Data for analysis Block Start
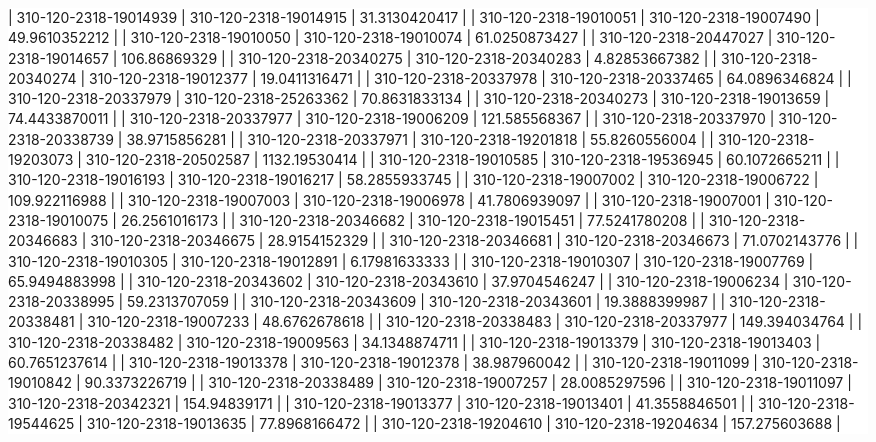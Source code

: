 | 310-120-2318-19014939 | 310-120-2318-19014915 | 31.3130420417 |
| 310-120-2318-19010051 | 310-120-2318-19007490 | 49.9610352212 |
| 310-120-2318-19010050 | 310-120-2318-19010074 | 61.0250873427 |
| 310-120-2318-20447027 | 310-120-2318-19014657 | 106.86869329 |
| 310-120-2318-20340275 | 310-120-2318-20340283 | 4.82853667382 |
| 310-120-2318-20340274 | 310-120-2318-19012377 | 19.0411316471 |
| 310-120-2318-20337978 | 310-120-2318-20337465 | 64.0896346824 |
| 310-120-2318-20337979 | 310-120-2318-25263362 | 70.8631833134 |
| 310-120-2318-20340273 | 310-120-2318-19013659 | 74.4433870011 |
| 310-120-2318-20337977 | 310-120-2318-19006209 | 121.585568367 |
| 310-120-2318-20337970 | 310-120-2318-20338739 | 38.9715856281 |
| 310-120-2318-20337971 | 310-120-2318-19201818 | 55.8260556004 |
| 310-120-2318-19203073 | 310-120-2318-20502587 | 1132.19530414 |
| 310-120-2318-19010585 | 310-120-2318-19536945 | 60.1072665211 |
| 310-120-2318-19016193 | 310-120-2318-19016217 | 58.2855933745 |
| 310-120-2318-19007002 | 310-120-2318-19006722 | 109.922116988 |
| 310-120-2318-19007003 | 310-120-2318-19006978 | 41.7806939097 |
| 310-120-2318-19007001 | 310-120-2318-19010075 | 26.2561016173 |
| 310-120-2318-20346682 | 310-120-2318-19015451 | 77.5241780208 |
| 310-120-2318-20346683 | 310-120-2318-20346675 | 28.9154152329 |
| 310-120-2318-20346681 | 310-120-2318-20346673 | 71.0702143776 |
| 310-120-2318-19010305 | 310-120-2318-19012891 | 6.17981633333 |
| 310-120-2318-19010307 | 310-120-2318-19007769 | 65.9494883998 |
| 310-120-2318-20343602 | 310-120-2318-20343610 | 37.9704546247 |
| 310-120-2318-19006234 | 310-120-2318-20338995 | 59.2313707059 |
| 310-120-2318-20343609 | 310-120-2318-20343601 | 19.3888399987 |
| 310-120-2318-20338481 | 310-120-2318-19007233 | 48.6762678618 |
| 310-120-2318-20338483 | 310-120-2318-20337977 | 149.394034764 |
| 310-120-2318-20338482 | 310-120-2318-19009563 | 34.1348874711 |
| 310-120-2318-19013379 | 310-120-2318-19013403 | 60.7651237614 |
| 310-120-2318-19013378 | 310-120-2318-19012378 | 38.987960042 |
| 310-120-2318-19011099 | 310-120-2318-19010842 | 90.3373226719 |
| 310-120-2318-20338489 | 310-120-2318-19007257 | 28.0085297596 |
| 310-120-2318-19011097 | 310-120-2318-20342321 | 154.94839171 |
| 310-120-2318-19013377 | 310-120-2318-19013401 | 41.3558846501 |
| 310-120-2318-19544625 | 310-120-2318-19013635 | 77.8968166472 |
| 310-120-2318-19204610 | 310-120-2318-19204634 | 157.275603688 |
Data for analysis Block End
Data for analysis Block Start
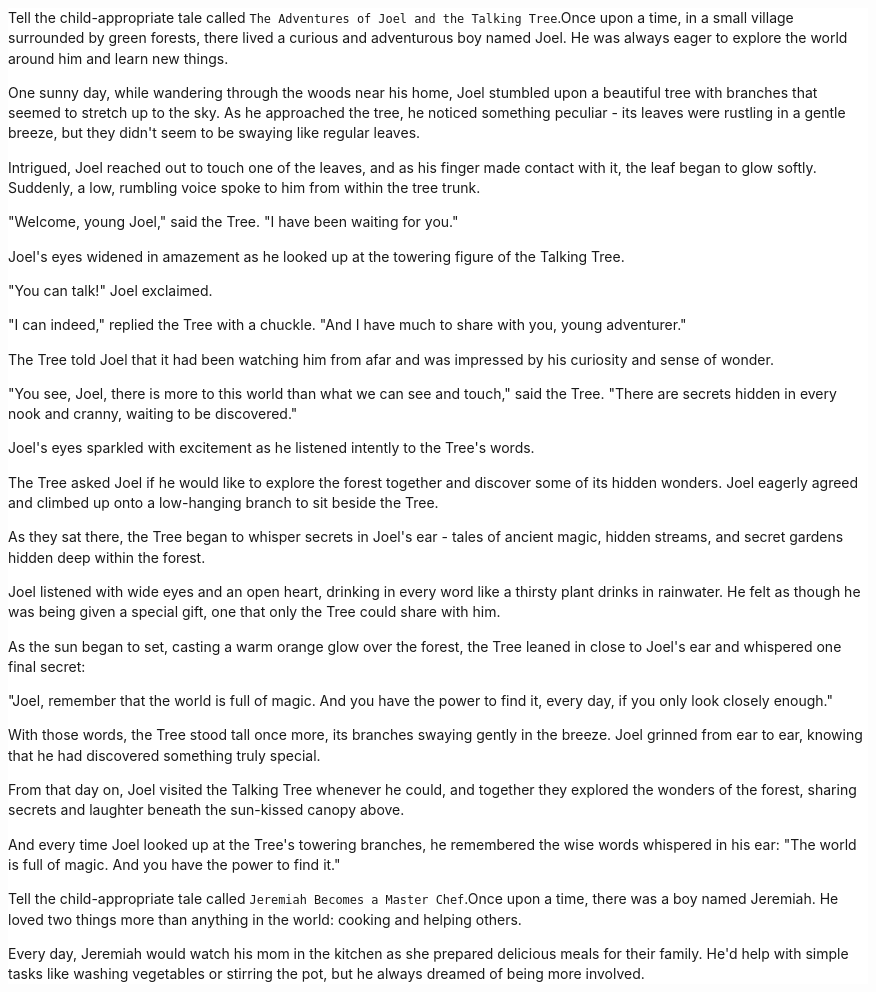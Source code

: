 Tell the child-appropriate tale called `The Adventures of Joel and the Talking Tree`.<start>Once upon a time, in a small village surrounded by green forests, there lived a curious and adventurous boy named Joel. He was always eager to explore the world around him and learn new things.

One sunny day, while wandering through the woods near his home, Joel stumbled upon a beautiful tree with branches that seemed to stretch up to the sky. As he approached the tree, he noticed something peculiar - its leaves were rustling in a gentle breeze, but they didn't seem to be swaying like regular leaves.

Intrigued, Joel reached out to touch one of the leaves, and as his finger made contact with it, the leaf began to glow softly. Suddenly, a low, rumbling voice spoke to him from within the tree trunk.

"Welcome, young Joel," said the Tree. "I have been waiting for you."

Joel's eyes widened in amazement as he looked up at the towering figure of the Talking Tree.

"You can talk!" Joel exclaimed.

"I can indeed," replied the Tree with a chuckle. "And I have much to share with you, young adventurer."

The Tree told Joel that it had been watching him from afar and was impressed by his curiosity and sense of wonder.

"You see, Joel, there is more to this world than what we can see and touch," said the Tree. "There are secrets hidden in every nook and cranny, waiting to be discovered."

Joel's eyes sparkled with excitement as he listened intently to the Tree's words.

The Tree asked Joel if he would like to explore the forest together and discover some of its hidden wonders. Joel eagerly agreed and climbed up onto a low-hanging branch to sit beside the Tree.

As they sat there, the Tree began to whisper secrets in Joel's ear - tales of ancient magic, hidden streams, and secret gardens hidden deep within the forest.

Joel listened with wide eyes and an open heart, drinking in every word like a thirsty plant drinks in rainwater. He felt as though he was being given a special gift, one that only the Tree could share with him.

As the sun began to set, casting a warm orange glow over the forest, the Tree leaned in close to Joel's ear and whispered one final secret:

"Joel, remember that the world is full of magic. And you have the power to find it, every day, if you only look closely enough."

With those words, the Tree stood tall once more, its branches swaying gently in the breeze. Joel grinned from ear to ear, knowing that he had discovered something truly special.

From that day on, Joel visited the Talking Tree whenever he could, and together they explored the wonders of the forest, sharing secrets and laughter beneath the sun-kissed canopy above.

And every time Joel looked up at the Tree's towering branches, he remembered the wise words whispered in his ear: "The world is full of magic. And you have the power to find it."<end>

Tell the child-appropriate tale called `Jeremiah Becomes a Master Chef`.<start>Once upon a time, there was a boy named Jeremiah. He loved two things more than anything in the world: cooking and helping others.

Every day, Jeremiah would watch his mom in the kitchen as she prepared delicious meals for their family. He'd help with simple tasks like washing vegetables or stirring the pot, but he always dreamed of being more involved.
Data for analysis Block End
Data for analysis Block Start
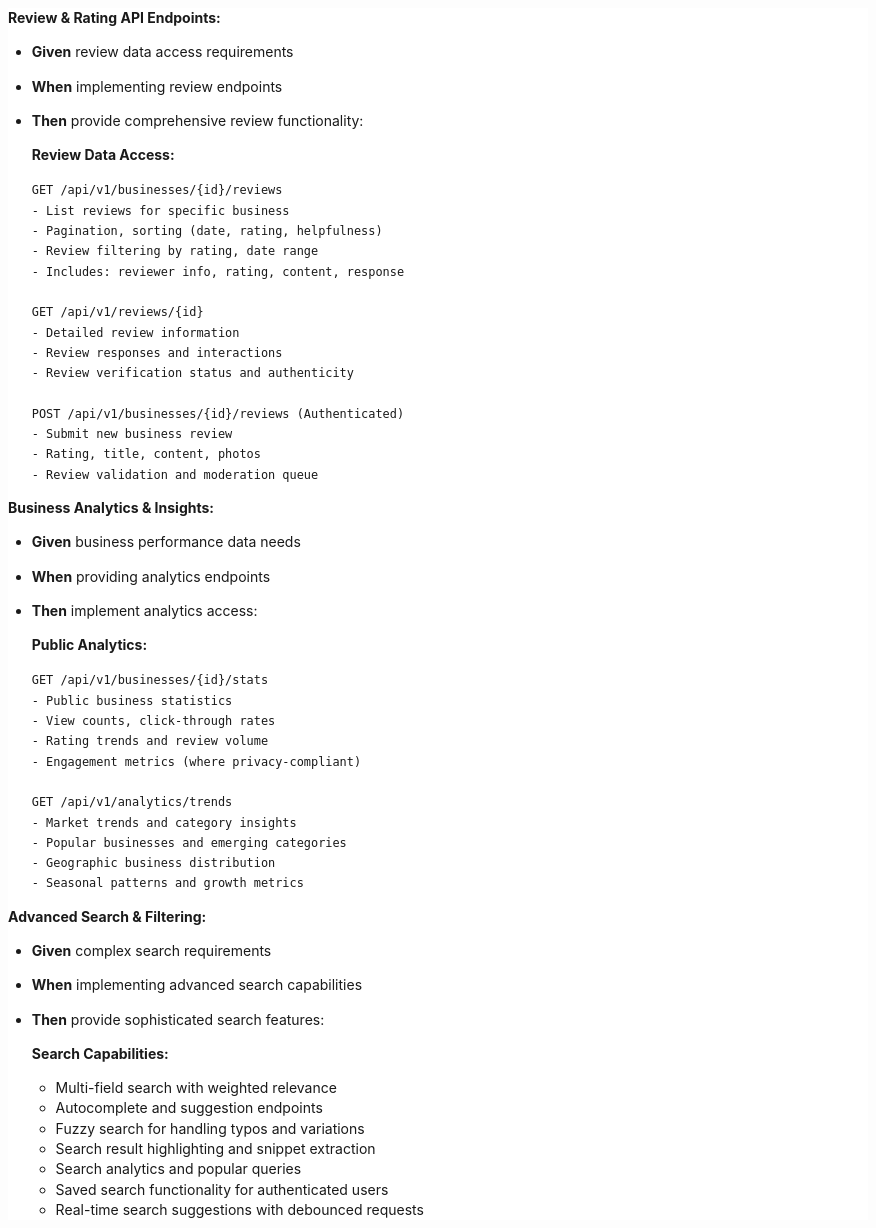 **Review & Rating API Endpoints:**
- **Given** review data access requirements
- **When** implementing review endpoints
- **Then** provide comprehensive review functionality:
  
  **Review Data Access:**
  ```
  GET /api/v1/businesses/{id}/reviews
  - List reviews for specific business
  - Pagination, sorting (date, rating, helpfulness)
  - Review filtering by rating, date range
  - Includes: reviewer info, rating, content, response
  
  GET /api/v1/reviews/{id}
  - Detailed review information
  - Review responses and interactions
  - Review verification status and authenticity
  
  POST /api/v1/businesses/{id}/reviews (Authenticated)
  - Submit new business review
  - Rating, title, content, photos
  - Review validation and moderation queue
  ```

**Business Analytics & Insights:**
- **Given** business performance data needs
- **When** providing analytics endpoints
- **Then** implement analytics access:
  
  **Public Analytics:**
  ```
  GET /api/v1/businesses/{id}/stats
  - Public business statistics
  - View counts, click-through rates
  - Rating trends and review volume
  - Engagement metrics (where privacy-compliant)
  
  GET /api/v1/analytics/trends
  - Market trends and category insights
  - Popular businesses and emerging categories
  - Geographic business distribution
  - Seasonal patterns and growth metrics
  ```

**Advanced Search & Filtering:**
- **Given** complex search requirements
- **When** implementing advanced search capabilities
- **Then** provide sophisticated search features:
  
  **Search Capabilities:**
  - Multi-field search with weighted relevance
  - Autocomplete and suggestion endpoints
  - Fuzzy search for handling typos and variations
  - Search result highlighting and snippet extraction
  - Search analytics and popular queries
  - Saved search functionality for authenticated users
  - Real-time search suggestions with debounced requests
Data for analysis Block End
• [Your instructions]: In the data above, retype exactly and only the lines between the one holding "- Saved search" and the one holding "- Real-time search", inclusive.

• [Task answer]:
  - Saved search functionality for authenticated users
  - Real-time search suggestions with debounced requests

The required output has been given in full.